◆ Task to carry out: Where the data below has the string "smart", return the whole line.

Records contained in a dataset:
+++

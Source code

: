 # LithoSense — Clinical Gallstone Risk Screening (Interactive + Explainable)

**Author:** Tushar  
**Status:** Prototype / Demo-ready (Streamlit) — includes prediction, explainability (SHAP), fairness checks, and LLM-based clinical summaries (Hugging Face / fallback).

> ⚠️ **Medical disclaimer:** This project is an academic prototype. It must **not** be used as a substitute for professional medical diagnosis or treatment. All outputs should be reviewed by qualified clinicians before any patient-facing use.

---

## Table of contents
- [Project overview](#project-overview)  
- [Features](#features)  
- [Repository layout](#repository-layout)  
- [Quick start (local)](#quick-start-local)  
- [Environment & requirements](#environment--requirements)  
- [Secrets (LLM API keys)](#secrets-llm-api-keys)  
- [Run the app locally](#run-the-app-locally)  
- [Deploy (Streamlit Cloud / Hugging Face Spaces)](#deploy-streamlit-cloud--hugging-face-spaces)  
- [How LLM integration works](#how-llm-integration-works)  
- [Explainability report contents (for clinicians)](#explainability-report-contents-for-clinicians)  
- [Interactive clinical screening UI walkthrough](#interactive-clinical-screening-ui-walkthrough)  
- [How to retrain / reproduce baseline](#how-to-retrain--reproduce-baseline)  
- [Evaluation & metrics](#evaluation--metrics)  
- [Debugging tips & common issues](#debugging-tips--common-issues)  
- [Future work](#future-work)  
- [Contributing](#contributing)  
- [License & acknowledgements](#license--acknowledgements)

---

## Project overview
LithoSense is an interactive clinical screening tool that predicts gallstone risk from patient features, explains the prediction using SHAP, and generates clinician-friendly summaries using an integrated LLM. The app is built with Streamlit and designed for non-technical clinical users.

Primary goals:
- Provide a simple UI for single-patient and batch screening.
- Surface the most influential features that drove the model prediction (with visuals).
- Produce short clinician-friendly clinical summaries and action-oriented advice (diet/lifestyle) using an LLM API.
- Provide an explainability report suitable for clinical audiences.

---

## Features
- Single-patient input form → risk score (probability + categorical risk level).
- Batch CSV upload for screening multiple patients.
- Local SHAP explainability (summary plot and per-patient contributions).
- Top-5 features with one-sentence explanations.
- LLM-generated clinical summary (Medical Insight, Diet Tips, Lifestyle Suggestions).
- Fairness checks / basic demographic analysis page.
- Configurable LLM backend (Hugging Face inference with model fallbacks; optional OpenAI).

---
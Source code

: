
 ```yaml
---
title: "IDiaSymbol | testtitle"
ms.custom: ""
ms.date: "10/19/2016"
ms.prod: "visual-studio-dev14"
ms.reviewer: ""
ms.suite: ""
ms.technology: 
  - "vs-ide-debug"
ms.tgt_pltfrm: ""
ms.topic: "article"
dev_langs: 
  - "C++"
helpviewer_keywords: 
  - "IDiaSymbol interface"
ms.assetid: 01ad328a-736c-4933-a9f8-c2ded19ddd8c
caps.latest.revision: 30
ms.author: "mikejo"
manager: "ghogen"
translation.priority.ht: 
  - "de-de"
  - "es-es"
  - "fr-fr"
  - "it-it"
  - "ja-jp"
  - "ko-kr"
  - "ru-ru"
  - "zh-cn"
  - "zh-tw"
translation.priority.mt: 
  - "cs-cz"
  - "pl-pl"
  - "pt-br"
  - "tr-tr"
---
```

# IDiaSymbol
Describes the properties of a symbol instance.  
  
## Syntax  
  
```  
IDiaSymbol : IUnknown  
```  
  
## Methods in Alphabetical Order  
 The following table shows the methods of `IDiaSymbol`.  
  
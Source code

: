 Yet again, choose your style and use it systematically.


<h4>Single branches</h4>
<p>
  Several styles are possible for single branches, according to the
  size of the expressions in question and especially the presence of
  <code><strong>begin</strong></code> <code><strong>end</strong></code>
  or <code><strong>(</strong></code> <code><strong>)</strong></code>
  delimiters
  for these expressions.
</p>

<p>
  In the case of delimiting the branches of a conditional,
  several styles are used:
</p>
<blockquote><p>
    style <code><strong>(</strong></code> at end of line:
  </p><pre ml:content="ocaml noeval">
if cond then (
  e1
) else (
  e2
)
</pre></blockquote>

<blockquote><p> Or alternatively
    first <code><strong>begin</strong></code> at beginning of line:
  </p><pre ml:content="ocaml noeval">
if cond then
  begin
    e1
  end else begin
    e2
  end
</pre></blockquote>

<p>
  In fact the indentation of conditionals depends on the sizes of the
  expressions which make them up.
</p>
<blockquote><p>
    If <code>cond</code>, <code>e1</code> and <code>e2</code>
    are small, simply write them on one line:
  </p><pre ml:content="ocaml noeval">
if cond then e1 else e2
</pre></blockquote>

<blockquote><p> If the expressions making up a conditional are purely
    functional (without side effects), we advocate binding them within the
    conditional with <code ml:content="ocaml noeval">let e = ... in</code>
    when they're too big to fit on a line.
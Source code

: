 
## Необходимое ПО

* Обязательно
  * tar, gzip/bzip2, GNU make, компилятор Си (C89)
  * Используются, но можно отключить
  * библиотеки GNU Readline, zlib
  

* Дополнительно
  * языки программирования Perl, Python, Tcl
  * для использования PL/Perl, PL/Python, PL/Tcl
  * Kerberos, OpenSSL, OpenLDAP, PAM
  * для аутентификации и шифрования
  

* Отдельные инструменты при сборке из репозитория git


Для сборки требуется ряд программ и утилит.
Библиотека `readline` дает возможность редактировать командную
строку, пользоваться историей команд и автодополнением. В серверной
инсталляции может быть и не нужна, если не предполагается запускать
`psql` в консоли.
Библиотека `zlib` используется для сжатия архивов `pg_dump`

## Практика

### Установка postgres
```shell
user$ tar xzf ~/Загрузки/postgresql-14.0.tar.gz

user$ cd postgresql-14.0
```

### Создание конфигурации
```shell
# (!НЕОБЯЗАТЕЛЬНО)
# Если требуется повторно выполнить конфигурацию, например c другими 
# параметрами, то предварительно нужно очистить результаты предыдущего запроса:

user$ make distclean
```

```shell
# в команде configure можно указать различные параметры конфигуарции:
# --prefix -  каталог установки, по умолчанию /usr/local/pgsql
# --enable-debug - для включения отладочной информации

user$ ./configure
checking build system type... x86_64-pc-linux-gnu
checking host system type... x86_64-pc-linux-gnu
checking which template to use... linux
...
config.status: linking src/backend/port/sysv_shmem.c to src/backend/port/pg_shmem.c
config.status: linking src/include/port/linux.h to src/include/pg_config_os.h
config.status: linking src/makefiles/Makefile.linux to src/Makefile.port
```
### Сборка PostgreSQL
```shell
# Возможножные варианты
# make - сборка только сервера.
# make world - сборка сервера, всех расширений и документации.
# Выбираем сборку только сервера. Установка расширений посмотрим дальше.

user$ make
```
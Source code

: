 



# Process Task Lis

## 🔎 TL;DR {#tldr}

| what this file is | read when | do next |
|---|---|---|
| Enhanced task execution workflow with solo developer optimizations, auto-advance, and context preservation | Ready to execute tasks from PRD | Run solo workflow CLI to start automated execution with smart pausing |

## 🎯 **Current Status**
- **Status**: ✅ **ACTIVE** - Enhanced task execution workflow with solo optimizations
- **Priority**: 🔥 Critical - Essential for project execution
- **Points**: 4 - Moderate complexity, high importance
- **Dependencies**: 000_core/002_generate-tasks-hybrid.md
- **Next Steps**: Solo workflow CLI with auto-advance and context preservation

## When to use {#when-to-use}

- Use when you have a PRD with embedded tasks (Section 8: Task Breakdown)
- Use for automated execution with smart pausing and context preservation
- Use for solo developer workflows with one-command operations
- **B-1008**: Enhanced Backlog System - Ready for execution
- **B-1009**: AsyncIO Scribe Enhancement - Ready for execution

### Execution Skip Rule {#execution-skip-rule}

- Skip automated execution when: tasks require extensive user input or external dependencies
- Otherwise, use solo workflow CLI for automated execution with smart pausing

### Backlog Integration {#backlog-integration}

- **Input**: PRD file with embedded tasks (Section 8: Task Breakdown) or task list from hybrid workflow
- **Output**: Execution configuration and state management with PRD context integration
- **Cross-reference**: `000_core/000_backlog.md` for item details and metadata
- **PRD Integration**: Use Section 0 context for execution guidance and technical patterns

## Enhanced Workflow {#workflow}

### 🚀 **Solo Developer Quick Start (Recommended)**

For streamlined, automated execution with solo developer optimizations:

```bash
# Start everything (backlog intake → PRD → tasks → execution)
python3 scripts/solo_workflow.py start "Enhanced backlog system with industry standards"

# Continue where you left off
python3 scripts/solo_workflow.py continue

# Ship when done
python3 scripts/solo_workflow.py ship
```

+++

◆ Problem solution:
| Enhanced task execution workflow with solo developer optimizations, auto-advance, and context preservation | Ready to execute tasks from PRD | Run solo workflow CLI to start automated execution with smart pausing |
- Use for automated execution with smart pausing and context preservation
- Otherwise, use solo workflow CLI for automated execution with smart pausing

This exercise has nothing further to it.